THE PROBLEM
The records below need to come back exactly as they are, pictures omitted.

Records from a collection:

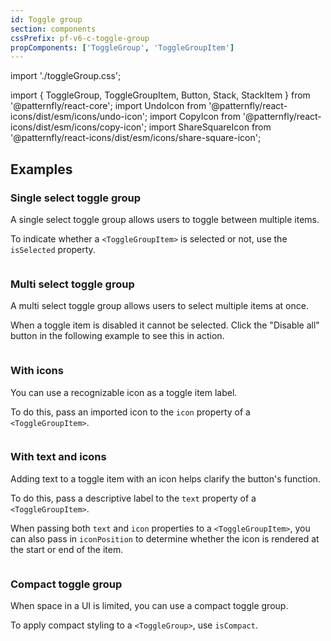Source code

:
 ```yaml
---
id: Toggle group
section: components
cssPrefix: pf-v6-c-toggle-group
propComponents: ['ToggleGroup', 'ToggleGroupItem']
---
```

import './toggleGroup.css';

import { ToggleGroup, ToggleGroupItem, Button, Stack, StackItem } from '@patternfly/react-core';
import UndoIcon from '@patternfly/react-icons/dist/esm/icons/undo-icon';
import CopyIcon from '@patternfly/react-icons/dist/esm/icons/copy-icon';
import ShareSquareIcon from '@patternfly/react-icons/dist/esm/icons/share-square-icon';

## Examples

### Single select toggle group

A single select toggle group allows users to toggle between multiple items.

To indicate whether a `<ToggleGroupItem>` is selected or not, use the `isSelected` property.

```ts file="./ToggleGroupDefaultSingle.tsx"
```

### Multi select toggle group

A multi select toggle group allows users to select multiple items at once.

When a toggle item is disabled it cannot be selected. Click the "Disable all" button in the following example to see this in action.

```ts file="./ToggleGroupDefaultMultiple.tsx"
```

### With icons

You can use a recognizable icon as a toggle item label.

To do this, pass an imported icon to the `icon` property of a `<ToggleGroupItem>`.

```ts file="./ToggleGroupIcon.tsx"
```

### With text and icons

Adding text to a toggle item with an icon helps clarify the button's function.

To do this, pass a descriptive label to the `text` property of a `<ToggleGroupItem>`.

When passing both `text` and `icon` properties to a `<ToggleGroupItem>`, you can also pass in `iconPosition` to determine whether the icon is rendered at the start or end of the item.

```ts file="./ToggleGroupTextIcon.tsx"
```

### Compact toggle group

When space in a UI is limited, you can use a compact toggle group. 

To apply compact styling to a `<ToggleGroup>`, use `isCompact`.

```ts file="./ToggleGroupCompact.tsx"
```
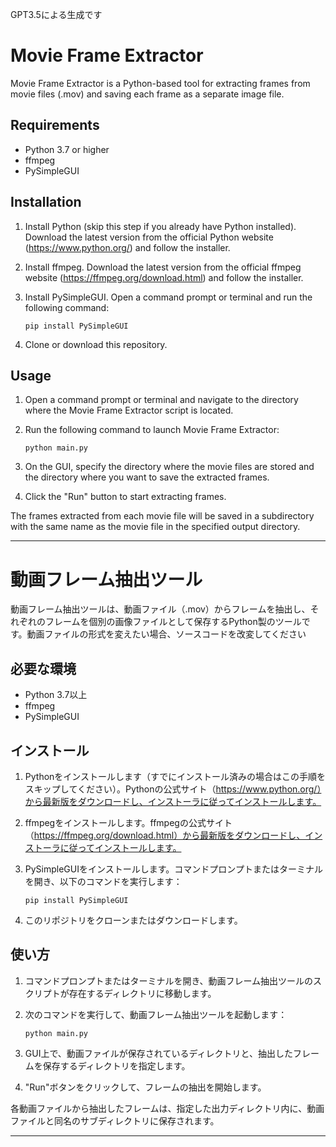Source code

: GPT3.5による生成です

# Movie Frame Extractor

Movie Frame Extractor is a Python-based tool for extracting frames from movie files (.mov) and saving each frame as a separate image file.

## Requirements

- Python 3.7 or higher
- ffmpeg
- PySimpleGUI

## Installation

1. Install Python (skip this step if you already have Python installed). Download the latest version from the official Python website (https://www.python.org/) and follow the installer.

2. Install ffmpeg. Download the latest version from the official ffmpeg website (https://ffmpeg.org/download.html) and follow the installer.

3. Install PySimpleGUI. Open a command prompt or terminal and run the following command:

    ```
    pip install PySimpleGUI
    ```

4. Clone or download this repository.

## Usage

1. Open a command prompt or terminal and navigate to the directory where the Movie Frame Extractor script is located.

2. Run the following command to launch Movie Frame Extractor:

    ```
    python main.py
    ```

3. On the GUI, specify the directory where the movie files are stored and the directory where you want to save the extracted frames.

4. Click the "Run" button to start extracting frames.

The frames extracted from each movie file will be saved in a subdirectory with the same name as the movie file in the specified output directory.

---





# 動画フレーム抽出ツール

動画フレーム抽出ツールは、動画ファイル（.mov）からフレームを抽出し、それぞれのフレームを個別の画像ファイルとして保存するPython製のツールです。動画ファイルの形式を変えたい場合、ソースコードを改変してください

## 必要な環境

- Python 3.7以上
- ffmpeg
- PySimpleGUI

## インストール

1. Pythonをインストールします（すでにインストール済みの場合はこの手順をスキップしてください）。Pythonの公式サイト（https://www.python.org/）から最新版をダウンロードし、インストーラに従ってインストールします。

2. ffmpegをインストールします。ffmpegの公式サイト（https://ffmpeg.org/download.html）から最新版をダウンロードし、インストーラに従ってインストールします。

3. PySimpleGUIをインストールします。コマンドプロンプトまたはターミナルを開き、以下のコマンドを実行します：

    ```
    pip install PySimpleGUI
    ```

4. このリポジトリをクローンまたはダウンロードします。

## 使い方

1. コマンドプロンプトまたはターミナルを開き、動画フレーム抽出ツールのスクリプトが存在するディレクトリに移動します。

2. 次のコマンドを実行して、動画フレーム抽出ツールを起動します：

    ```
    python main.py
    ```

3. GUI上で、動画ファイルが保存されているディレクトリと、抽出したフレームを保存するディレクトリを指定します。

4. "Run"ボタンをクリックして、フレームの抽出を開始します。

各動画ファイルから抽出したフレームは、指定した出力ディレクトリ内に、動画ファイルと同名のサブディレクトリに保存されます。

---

RESPONSE AREA
Source code

:
 ```yaml
---
id: Toggle group
section: components
cssPrefix: pf-v6-c-toggle-group
propComponents: ['ToggleGroup', 'ToggleGroupItem']
---
```

import './toggleGroup.css';

import { ToggleGroup, ToggleGroupItem, Button, Stack, StackItem } from '@patternfly/react-core';
import UndoIcon from '@patternfly/react-icons/dist/esm/icons/undo-icon';
import CopyIcon from '@patternfly/react-icons/dist/esm/icons/copy-icon';
import ShareSquareIcon from '@patternfly/react-icons/dist/esm/icons/share-square-icon';

## Examples

### Single select toggle group

A single select toggle group allows users to toggle between multiple items.

To indicate whether a `<ToggleGroupItem>` is selected or not, use the `isSelected` property.

```ts file="./ToggleGroupDefaultSingle.tsx"
```

### Multi select toggle group

A multi select toggle group allows users to select multiple items at once.

When a toggle item is disabled it cannot be selected. Click the "Disable all" button in the following example to see this in action.

```ts file="./ToggleGroupDefaultMultiple.tsx"
```

### With icons

You can use a recognizable icon as a toggle item label.

To do this, pass an imported icon to the `icon` property of a `<ToggleGroupItem>`.

```ts file="./ToggleGroupIcon.tsx"
```

### With text and icons

Adding text to a toggle item with an icon helps clarify the button's function.

To do this, pass a descriptive label to the `text` property of a `<ToggleGroupItem>`.

When passing both `text` and `icon` properties to a `<ToggleGroupItem>`, you can also pass in `iconPosition` to determine whether the icon is rendered at the start or end of the item.

```ts file="./ToggleGroupTextIcon.tsx"
```

### Compact toggle group

When space in a UI is limited, you can use a compact toggle group. 

To apply compact styling to a `<ToggleGroup>`, use `isCompact`.

```ts file="./ToggleGroupCompact.tsx"
```
Source code

: GPT3.5による生成です

# Movie Frame Extractor

Movie Frame Extractor is a Python-based tool for extracting frames from movie files (.mov) and saving each frame as a separate image file.

## Requirements

- Python 3.7 or higher
- ffmpeg
- PySimpleGUI

## Installation

1. Install Python (skip this step if you already have Python installed). Download the latest version from the official Python website (https://www.python.org/) and follow the installer.

2. Install ffmpeg. Download the latest version from the official ffmpeg website (https://ffmpeg.org/download.html) and follow the installer.

3. Install PySimpleGUI. Open a command prompt or terminal and run the following command:

    ```
    pip install PySimpleGUI
    ```

4. Clone or download this repository.

## Usage

1. Open a command prompt or terminal and navigate to the directory where the Movie Frame Extractor script is located.

2. Run the following command to launch Movie Frame Extractor:

    ```
    python main.py
    ```

3. On the GUI, specify the directory where the movie files are stored and the directory where you want to save the extracted frames.

4. Click the "Run" button to start extracting frames.

The frames extracted from each movie file will be saved in a subdirectory with the same name as the movie file in the specified output directory.

---





# 動画フレーム抽出ツール

動画フレーム抽出ツールは、動画ファイル（.mov）からフレームを抽出し、それぞれのフレームを個別の画像ファイルとして保存するPython製のツールです。動画ファイルの形式を変えたい場合、ソースコードを改変してください

## 必要な環境

- Python 3.7以上
- ffmpeg
- PySimpleGUI

## インストール

1. Pythonをインストールします（すでにインストール済みの場合はこの手順をスキップしてください）。Pythonの公式サイト（https://www.python.org/）から最新版をダウンロードし、インストーラに従ってインストールします。

2. ffmpegをインストールします。ffmpegの公式サイト（https://ffmpeg.org/download.html）から最新版をダウンロードし、インストーラに従ってインストールします。

3. PySimpleGUIをインストールします。コマンドプロンプトまたはターミナルを開き、以下のコマンドを実行します：

    ```
    pip install PySimpleGUI
    ```

4. このリポジトリをクローンまたはダウンロードします。

## 使い方

1. コマンドプロンプトまたはターミナルを開き、動画フレーム抽出ツールのスクリプトが存在するディレクトリに移動します。

2. 次のコマンドを実行して、動画フレーム抽出ツールを起動します：

    ```
    python main.py
    ```

3. GUI上で、動画ファイルが保存されているディレクトリと、抽出したフレームを保存するディレクトリを指定します。

4. "Run"ボタンをクリックして、フレームの抽出を開始します。

各動画ファイルから抽出したフレームは、指定した出力ディレクトリ内に、動画ファイルと同名のサブディレクトリに保存されます。

---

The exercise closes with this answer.